## Work task
Where does the string "network" appear? Copy every line of the entries below that holds it.

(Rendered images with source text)
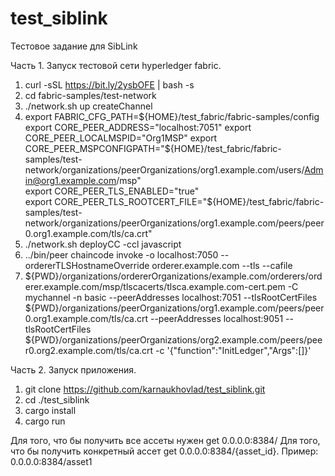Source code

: # test_siblink
Тестовое задание для SibLink

Часть 1. Запуск тестовой сети hyperledger fabric.  

1. curl -sSL https://bit.ly/2ysbOFE | bash -s
2. cd fabric-samples/test-network
3. ./network.sh up createChannel
4. export FABRIC_CFG_PATH=${HOME}/test_fabric/fabric-samples/config  
export CORE_PEER_ADDRESS="localhost:7051"  export CORE_PEER_LOCALMSPID="Org1MSP"  
export CORE_PEER_MSPCONFIGPATH="${HOME}/test_fabric/fabric-samples/test-network/organizations/peerOrganizations/org1.example.com/users/Admin@org1.example.com/msp"  
export CORE_PEER_TLS_ENABLED="true"  
export CORE_PEER_TLS_ROOTCERT_FILE="${HOME}/test_fabric/fabric-samples/test-network/organizations/peerOrganizations/org1.example.com/peers/peer0.org1.example.com/tls/ca.crt"
5. ./network.sh deployCC -ccl javascript
6. ../bin/peer chaincode invoke -o localhost:7050 --ordererTLSHostnameOverride orderer.example.com --tls --cafile 
7. ${PWD}/organizations/ordererOrganizations/example.com/orderers/orderer.example.com/msp/tlscacerts/tlsca.example.com-cert.pem -C mychannel -n basic --peerAddresses localhost:7051 --tlsRootCertFiles ${PWD}/organizations/peerOrganizations/org1.example.com/peers/peer0.org1.example.com/tls/ca.crt --peerAddresses localhost:9051 --tlsRootCertFiles ${PWD}/organizations/peerOrganizations/org2.example.com/peers/peer0.org2.example.com/tls/ca.crt -c '{"function":"InitLedger","Args":[]}'


Часть 2. Запуск приложения.  

1. git clone https://github.com/karnaukhovlad/test_siblink.git
2. cd ./test_siblink
3. cargo install
4. cargo run

Для того, что бы получить все ассеты нужен get 0.0.0.0:8384/
Для того, что бы получить конкретный ассет get 0.0.0.0:8384/{asset_id}. Пример: 0.0.0.0:8384/asset1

## Response
2. cd fabric-samples/test-network
3. ./network.sh up createChannel
export CORE_PEER_MSPCONFIGPATH="${HOME}/test_fabric/fabric-samples/test-network/organizations/peerOrganizations/org1.example.com/users/Admin@org1.example.com/msp"  
export CORE_PEER_TLS_ROOTCERT_FILE="${HOME}/test_fabric/fabric-samples/test-network/organizations/peerOrganizations/org1.example.com/peers/peer0.org1.example.com/tls/ca.crt"
5. ./network.sh deployCC -ccl javascript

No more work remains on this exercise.